== Exercise ==
Produce a verbatim copy of the following records, leaving out all pictures.

*** Exercise data ***

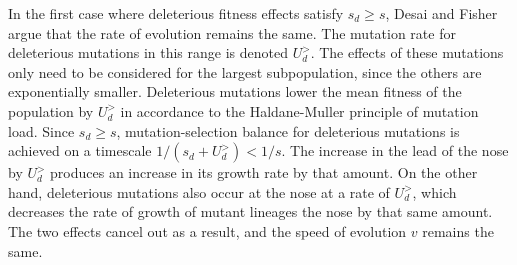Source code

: \documentclass[12pt, one column]{article}
\begin{document}
In the first case where deleterious fitness effects satisfy $s_d \geq s$, Desai and Fisher argue that the rate of evolution remains the same.  The mutation rate for deleterious mutations in this range is denoted $U_d^{>}$.  The effects of these mutations only need to be considered for the largest subpopulation, since the others are exponentially smaller.  Deleterious mutations lower the mean fitness of the population by $U_d^{>}$ in accordance to the Haldane-Muller principle of mutation load.  Since $s_d \geq s$, mutation-selection balance for deleterious mutations is achieved on a timescale $1/(s_d +U_d^{>}) < 1/s$.  The increase in the lead of the nose by $U_d^{>}$ produces an increase in its growth rate by that amount.  On the other hand, deleterious mutations also occur at the nose at a rate of $U_d^{>}$, which decreases the rate of growth of mutant lineages the nose by that same amount.  The two effects cancel out as a result, and the speed of evolution $v$ remains the same.
\end{document}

*** End of Exercise data ***

== Task result ==
Source code

: \documentclass[12pt, one column]{article}
\begin{document}
In the first case where deleterious fitness effects satisfy $s_d \geq s$, Desai and Fisher argue that the rate of evolution remains the same.  The mutation rate for deleterious mutations in this range is denoted $U_d^{>}$.  The effects of these mutations only need to be considered for the largest subpopulation, since the others are exponentially smaller.  Deleterious mutations lower the mean fitness of the population by $U_d^{>}$ in accordance to the Haldane-Muller principle of mutation load.  Since $s_d \geq s$, mutation-selection balance for deleterious mutations is achieved on a timescale $1/(s_d +U_d^{>}) < 1/s$.  The increase in the lead of the nose by $U_d^{>}$ produces an increase in its growth rate by that amount.  On the other hand, deleterious mutations also occur at the nose at a rate of $U_d^{>}$, which decreases the rate of growth of mutant lineages the nose by that same amount.  The two effects cancel out as a result, and the speed of evolution $v$ remains the same.
\end{document}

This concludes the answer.